Avalanches start with a single flake of snow...
Full disclosure: My brother Micah works at Public Campaign (msifry at publicampaign.org), and he and I had long discussions about using the Creative Commons license. I also host one of Public Campaign's sites and mailing lists on a server I own.
Blogging Hours
The past few days, I've been back at Johns Hopkins, my alma mater. I was there giving a talk to their intersession class on Entrepreneurship (I've put up a PDF version of my slides, btw)
Afterwards, I got to see and talk with some of my old professors and it was great to talk with some of the best and brightest and catch up on their current work. They asked me what kinds of things they could do to (a) improve alumni relations, (b) improve or change the student experience, and (c) increase or enhance the reputation and knowledge sharing at the University.
I've been thinking about it, and I think I've got a suggestion:
Give every faculty member, graduate student, undergraduate, and employee at the university a blog.
If I had a million dollars to give to the university, I'd split it into $10,000 chunks and I'd make them available as grants to the 100 people that posted the most interesting, useful blogs during the school year. Make it a contest.

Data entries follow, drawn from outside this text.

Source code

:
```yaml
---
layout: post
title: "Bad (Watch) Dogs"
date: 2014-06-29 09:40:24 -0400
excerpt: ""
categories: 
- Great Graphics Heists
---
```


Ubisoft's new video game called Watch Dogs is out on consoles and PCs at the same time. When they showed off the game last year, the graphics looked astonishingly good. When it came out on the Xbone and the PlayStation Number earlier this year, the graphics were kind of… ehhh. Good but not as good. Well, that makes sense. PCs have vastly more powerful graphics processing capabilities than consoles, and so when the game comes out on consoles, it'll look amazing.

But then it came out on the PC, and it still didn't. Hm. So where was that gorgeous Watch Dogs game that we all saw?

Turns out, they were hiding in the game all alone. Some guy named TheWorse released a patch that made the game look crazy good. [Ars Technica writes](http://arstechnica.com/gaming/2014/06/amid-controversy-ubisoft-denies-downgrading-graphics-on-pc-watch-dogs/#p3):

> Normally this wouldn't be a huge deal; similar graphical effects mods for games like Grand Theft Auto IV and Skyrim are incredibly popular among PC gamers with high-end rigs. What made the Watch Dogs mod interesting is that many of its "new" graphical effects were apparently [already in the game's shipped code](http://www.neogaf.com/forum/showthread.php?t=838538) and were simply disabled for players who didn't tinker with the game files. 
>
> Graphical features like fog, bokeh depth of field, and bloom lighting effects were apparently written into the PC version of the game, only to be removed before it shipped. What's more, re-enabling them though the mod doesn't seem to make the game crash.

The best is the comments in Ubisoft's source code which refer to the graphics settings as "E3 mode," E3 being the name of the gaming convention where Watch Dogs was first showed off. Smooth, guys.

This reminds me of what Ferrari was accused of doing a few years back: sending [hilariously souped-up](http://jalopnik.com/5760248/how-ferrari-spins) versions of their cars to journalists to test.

Imagine that - 100 members of the JHU community blogging daily. Some would talk about their current research, some would write about daily life, some would post poetry and writings, who knows. The conversation would be phenomenal. It would get national and local press. It would open an window to the entire world of the interests, knowledge, and thinkings of 100 of the world's finest professors, students, and administrators in higher education today.

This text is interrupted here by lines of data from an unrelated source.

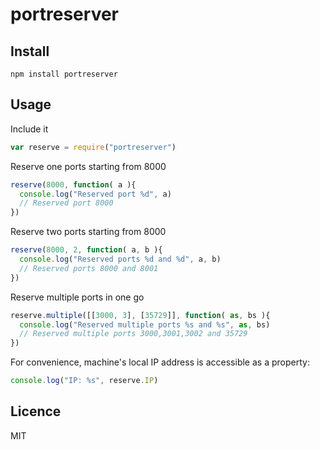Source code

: portreserver
============

## Install

    npm install portreserver

## Usage

Include it

```js
var reserve = require("portreserver")
```

Reserve one ports starting from 8000

```js
reserve(8000, function( a ){
  console.log("Reserved port %d", a)
  // Reserved port 8000
})
```

Reserve two ports starting from 8000

```js
reserve(8000, 2, function( a, b ){
  console.log("Reserved ports %d and %d", a, b)
  // Reserved ports 8000 and 8001
})
```

Reserve multiple ports in one go

```js
reserve.multiple([[3000, 3], [35729]], function( as, bs ){
  console.log("Reserved multiple ports %s and %s", as, bs)
  // Reserved multiple ports 3000,3001,3002 and 35729
})
```

For convenience, machine's local IP address is accessible as a property:

```js
console.log("IP: %s", reserve.IP)
```

## Licence

MIT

I think it would also start conversations. It would attract students to the school. As Doc likes to say, it would be arson. It would light fires of interest, collaboration, and involvement. Just spending 3 days down here, talking with some of the great people, I got intrigued by all the potential. I saw the stovepiped information pathways, the bureaucracy, and - to a person - everyone railed against it. Here's an idea: Give the university a choir of voices. Make it easy for people to talk, easy to post. Imagine the connections that would happen just by doing a Google search, researchers across the world that could find each other. Throw away that old-fashioned quarterly newsletter, or even better - supplement it with the best of the conversations that these blogs start.

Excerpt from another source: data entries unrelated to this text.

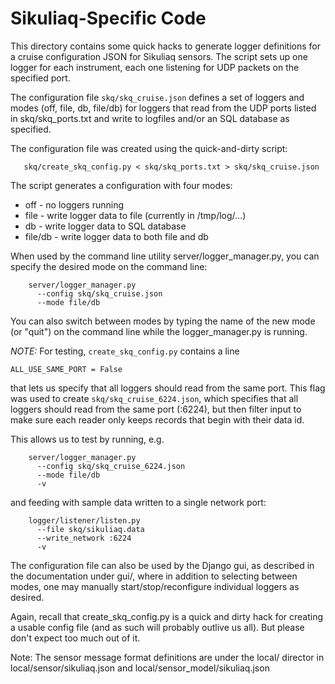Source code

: # Sikuliaq-Specific Code

This directory contains some quick hacks to generate logger
definitions for a cruise configuration JSON for Sikuliaq sensors. The
script sets up one logger for each instrument, each one listening for
UDP packets on the specified port.

The configuration file `skq/skq_cruise.json` defines a set of
loggers and modes (off, file, db, file/db) for loggers that read from
the UDP ports listed in skq/skq_ports.txt and write to logfiles and/or
an SQL database as specified.

The configuration file was created using the quick-and-dirty script:
```
   skq/create_skq_config.py < skq/skq_ports.txt > skq/skq_cruise.json
```

The script generates a configuration with four modes:

  - off - no loggers running
  - file - write logger data to file (currently in /tmp/log/...)
  - db - write logger data to SQL database
  - file/db - write logger data to both file and db

When used by the command line utility server/logger_manager.py,
you can specify the desired mode on the command line:

```
    server/logger_manager.py
      --config skq/skq_cruise.json
      --mode file/db
```

You can also switch between modes by typing the name of the new mode
(or "quit") on the command line while the logger_manager.py is
running.

*NOTE:* For testing, `create_skq_config.py` contains a line

```ALL_USE_SAME_PORT = False```

that lets us specify that all loggers should read from the same
port. This flag was used to create `skq/skq_cruise_6224.json`,
which specifies that all loggers should read from the same port
(:6224), but then filter input to make sure each reader only keeps
records that begin with their data id.

This allows us to test by running, e.g.
```
    server/logger_manager.py
      --config skq/skq_cruise_6224.json
      --mode file/db
      -v
```

and feeding with sample data written to a single network port:
```
    logger/listener/listen.py
      --file skq/sikuliaq.data
      --write_network :6224
      -v
```

The configuration file can also be used by the Django gui, as
described in the documentation under gui/, where in addition to
selecting between modes, one may manually start/stop/reconfigure
individual loggers as desired.

Again, recall that create_skq_config.py is a quick and dirty hack for
creating a usable config file (and as such will probably outlive us
all). But please don't expect too much out of it.

Note: The sensor message format definitions are under the local/
director in local/sensor/sikuliaq.json and
local/sensor_model/sikuliaq.json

From an infrastructure perspective, it would cost almost nothing. An extra server or two. Training? Writing a blog has become point and click.
Heck, Lessig blogs. Reynolds blogs. When I think about Stanford, guess who I think of? When I think of the University of Tennessee, again, guess who? Imagine an entire faculty doing what these guys do. Wow. Office hours are from 2:30 to 4. Blogging hours are from 4 to 4:30.
The first university that gets serious about using blogs will create a huge impact in profile, research quality, cooperation, and collaboration both inside and outside of the university. The first one to do it will show its cluefulness. The value to the rest of us would be huge as well. I would bet it would end up increasing alumni giving as well.
The key thing is to create incentives for people to communicate. Go ahead, put up a disclamer on the blog pages, and get a blogging policy. But it is key to not punish people for publishing their thoughts. Don't get PC. Trust the students. Trust the faculty. They will rise to the occasion. After all, they're signing their names to the work.
I would read them, sure as hell.
God, that would be great.
The 10 cardinal columnist sins
I saw this link on Gawker today (keep it up, folks), and saw myself reflected all too well in its 10 admonitions. Something for all bloggers to read before they hit the "Post" button.